Ash Denham, MSP for Edinburgh East, also said that operational decisions on the local allocation of resources are a matter for the Scottish Fire and Rescue Service (SFRS) board and chief officer.
Her comments come after the Evening News exclusively revealed that stations across the Capital have been reduced from two to one engine in recent months, while specialist roles such as water rescue and major crash response have also suffered.
The Fire Brigades Union (FBU) said the biggest staffing shortage in a generation came to a head on Saturday when Marionville Fire Station was closed all day by insufficient numbers.
Marionville Fire Station serves the Restalrig and Craigentinny areas, part of Ms Denham’s Edinburgh East constituency.
Long-term sickness meant two firefighters were off work at Marionville meaning the remaining three colleagues had to be redeployed elsewhere, as they were unable to operate the station’s one engine. McDonald Road was also down to one of two fire engines while the station’s high ladder was also not staffed – leaving the east of the city shorter still.
The FBU’s East of Scotland secretary, John McKenzie, described the situation as “unprecedented” and said there is now an “increased risk to public safety” as a result of staffing shortages across the city.
Speaking in response to the staffing issues, Ms Denham said: “Operational decisions on the local allocation of resources are a matter for the Scottish Fire & Rescue Service board and chief officer. Since the reform of the fire service, there have been no compulsory redundancies and no station closures.
“The fact is we have increased the spending capacity of SFRS, with £15.5 million this year for their transformation plans.
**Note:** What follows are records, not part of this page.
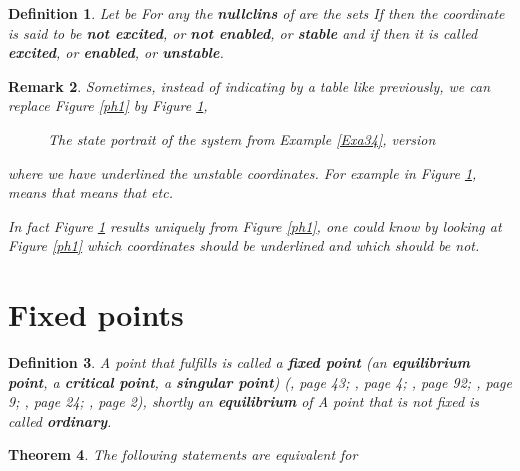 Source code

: \documentclass[12pt]{article}\usepackage{amsmath}
\newtheorem{theorem}{Theorem}
\newtheorem{definition}[theorem]{Definition}
\newtheorem{remark}[theorem]{Remark}
\begin{document}
\begin{definition}
Let be  For any  the \textbf{nullclins} of  are the sets
If  then the coordinate  is said to be \textbf{not
excited}, or \textbf{not enabled}, or \textbf{stable} and if  then it is called \textbf{excited}, or
\textbf{enabled}, or \textbf{unstable}.
\end{definition}

\begin{remark}
Sometimes, instead of indicating  by a table like previously, we can
replace Figure \ref{ph1} by Figure \ref{ph2},\begin{figure}
[ptb]
\begin{center}
\caption{The state portrait of the system from Example \ref{Exa34}, version}\label{ph2}\end{center}
\end{figure}
where we have underlined the unstable coordinates. For example in Figure
\ref{ph2},  means that 
 means that  etc.

In fact Figure \ref{ph2} results uniquely from Figure \ref{ph1}, one could
know by looking at Figure \ref{ph1} which coordinates should be underlined and
which should be not.
\end{remark}

\section{Fixed points}

\begin{definition}
A point  that fulfills  is called a
\textbf{fixed point} (an \textbf{equilibrium point}, a \textbf{critical
point}, a \textbf{singular point}) (\cite{bib4}, page 43; \cite{bib3}, page 4;
\cite{bib6}, page 92; \cite{bib1}, page 9; \cite{bib2}, page 24; \cite{bib5},
page 2), shortly an \textbf{equilibrium} of  A point that is not fixed
is called \textbf{ordinary}.
\end{definition}

\begin{theorem}
\label{The38}The following statements are equivalent for 

\end{theorem}
\end{document}
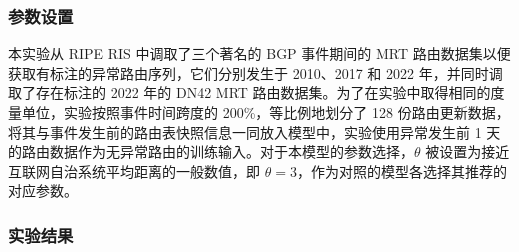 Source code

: \subsubsection{参数设置}

本实验从 RIPE RIS 中调取了三个著名的 BGP 事件期间的 MRT 路由数据集以便获取有标注的异常路由序列，它们分别发生于 2010、2017 和 2022 年，并同时调取了存在标注的 2022 年的 DN42 MRT 路由数据集。为了在实验中取得相同的度量单位，实验按照事件时间跨度的 200\%，等比例地划分了 128 份路由更新数据，将其与事件发生前的路由表快照信息一同放入模型中，实验使用异常发生前 1 天的路由数据作为无异常路由的训练输入。对于本模型的参数选择，$\theta$ 被设置为接近互联网自治系统平均距离的一般数值，即 $\theta=3$，作为对照的模型各选择其推荐的对应参数。

\subsubsection{实验结果}


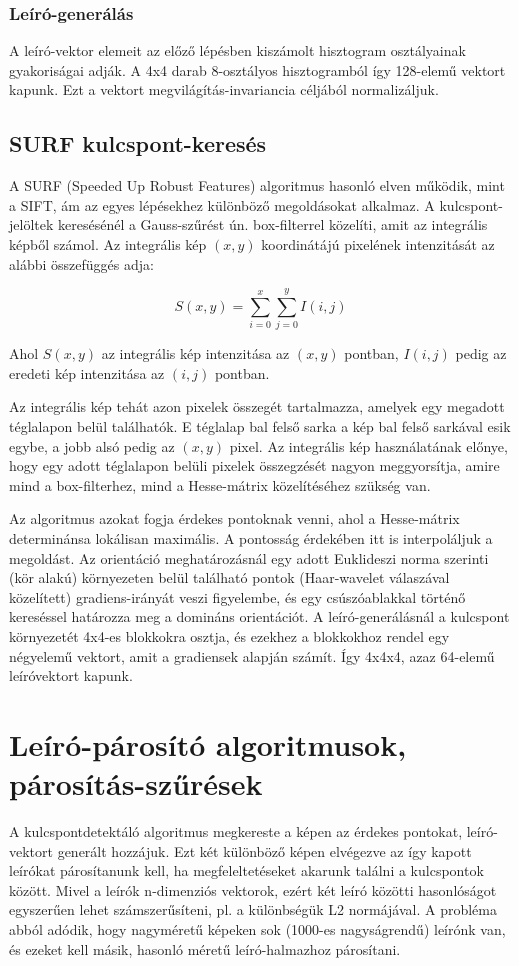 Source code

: 	\subsubsection{Leíró-generálás}
	A leíró-vektor elemeit az előző lépésben kiszámolt hisztogram osztályainak gyakoriságai adják. A 4x4 darab 8-osztályos hisztogramból így 128-elemű vektort kapunk. Ezt a vektort megvilágítás-invariancia céljából normalizáljuk.
	
	\subsection{SURF kulcspont-keresés}
	A SURF (Speeded Up Robust Features) \cite{HerbertSURF} algoritmus hasonló elven működik, mint a SIFT, ám az egyes lépésekhez különböző megoldásokat alkalmaz. A kulcspont-jelöltek keresésénél a Gauss-szűrést ún. box-filterrel közelíti, amit az integrális képből számol. Az integrális kép $(x,y)$ koordinátájú pixelének intenzitását az alábbi összefüggés adja:
	
\begin{equation}
S(x, y) = \sum_{i=0}^x \sum_{j=0}^y I(i, j)
\end{equation}

Ahol $S(x, y)$ az integrális kép intenzitása az $(x, y)$ pontban, $I(i, j)$ pedig az eredeti kép intenzitása az $(i, j)$ pontban.
	
	Az integrális kép tehát azon pixelek összegét tartalmazza, amelyek egy megadott téglalapon belül találhatók. E téglalap bal felső sarka a kép bal felső sarkával esik egybe, a jobb alsó pedig az $(x,y)$ pixel. Az integrális kép használatának előnye, hogy egy adott téglalapon belüli pixelek összegzését nagyon meggyorsítja, amire mind a box-filterhez, mind a Hesse-mátrix közelítéséhez szükség van.
	
	Az algoritmus azokat fogja érdekes pontoknak venni, ahol a Hesse-mátrix determinánsa lokálisan maximális. A pontosság érdekében itt is interpoláljuk a megoldást. Az orientáció meghatározásnál egy adott Euklideszi norma szerinti (kör alakú) környezeten belül található pontok (Haar-wavelet válaszával közelített) gradiens-irányát veszi figyelembe, és egy csúszóablakkal történő kereséssel határozza meg a domináns orientációt. A leíró-generálásnál a kulcspont környezetét 4x4-es blokkokra osztja, és ezekhez a blokkokhoz rendel egy négyelemű vektort, amit a gradiensek alapján számít. Így 4x4x4, azaz 64-elemű leíróvektort kapunk.
	
	\section{Leíró-párosító algoritmusok, párosítás-szűrések}
	\label{matching}
	A kulcspontdetektáló algoritmus megkereste a képen az érdekes pontokat, leíró-vektort generált hozzájuk. Ezt két különböző képen elvégezve az így kapott leírókat párosítanunk kell, ha megfeleltetéseket akarunk találni a kulcspontok között. Mivel a leírók n-dimenziós vektorok, ezért két leíró közötti hasonlóságot egyszerűen lehet számszerűsíteni, pl. a különbségük L2 normájával. A probléma abból adódik, hogy nagyméretű képeken sok (1000-es nagyságrendű) leírónk van, és ezeket kell másik, hasonló méretű leíró-halmazhoz párosítani.
	
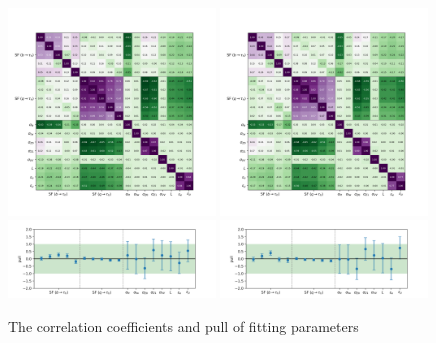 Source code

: \begin{figure}
    \centering
    \includegraphics[width=0.49\textwidth]{chapters/Appendix/sectionJetToTauh/figures/corr2_lltauTight_splitJetFlavor.png}
    \includegraphics[width=0.49\textwidth]{chapters/Appendix/sectionJetToTauh/figures/corr2_lltauVTight_splitJetFlavor.png}
    \includegraphics[width=0.49\textwidth]{chapters/Appendix/sectionJetToTauh/figures/pull2_lltauTight_splitJetFlavor.png}
    \includegraphics[width=0.49\textwidth]{chapters/Appendix/sectionJetToTauh/figures/pull2_lltauVTight_splitJetFlavor.png}
    \caption{The correlation coefficients and pull of fitting parameters}
    \label{fig:appendix:fakeTauId:fitparam}
\end{figure}

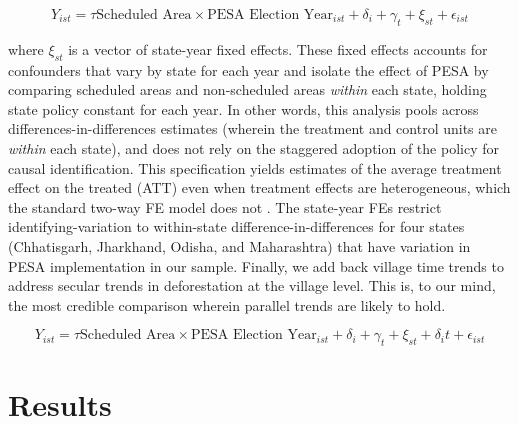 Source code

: \documentclass[12pt,reqno]{article}
\begin{document}
\begin{equation}\label{styfe}
Y_{ist} = \tau \text{Scheduled Area} \times \text{PESA Election Year}_{ist} +
\delta_i + \gamma_t + \xi_{st} + \epsilon_{ist}
\end{equation}

where $\xi_{st}$ is a vector of state-year fixed effects. These fixed effects accounts for confounders that vary by state for each year and isolate the effect of PESA by comparing scheduled areas and non-scheduled areas \emph{within} each state, holding state policy constant for each year. In other words, this analysis pools across differences-in-differences estimates (wherein the treatment and control units are \emph{within} each state), and does not rely on the staggered adoption of the policy for causal identification. This specification yields estimates of the average treatment effect on the treated (ATT) even when treatment effects are heterogeneous, which the standard two-way FE model does not \parencite{Imai2019-kp}.
The state-year FEs restrict identifying-variation to within-state difference-in-differences for four states (Chhatisgarh, Jharkhand, Odisha, and Maharashtra) that have variation in PESA implementation in our sample. Finally, we add back village time trends to address secular trends in deforestation at the village level. This is, to our mind, the most credible comparison wherein parallel trends are likely to hold.

\begin{equation}\label{styfett}
Y_{ist} = \tau \text{Scheduled Area} \times \text{PESA Election Year}_{ist} +
\delta_i + \gamma_t + \xi_{st} + \delta_i t + \epsilon_{ist}
\end{equation}



\section{Results}\label{sec:Results} %
\end{document}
That includes £5.5 million in extra direct funding and ensuring they keep in full £10 million from VAT costs – as well as increased capital funding of £21.7 million for 2017-18. The SFRS is the only fire service in the UK to receive this level of additional funding.
“The SFRS are currently negotiating a new pay deal for firefighters to reflect their flexible role. I encourage all involved in those talks to reach a fair deal as soon as possible.”
But Mr McKenzie said that the crisis has left duty officers “dreading” shifts with their “hands tied” and in an impossible situation.
He pointed to a national shortage with more than 500 fewer firefighters than five years ago and a target number agreed last August of 3,021 never met.
Mr McKenzie says the service is “chronically under resourced” and blamed the strategic leadership team and Scottish Fire and Rescue Service board.
Kenny Rogers, Scottish Fire and Rescue Service’s Local Senior Officer for the Capital, stressed that the fire service continues to respond to every emergency call.
A total of 105 new whole-time firefighters will also shortly take up positions across Scotland, and a further 60 new recruits will begin their training in January next year.
Of the 105 new whole-time firefighters, 13 will be stationed in Edinburgh.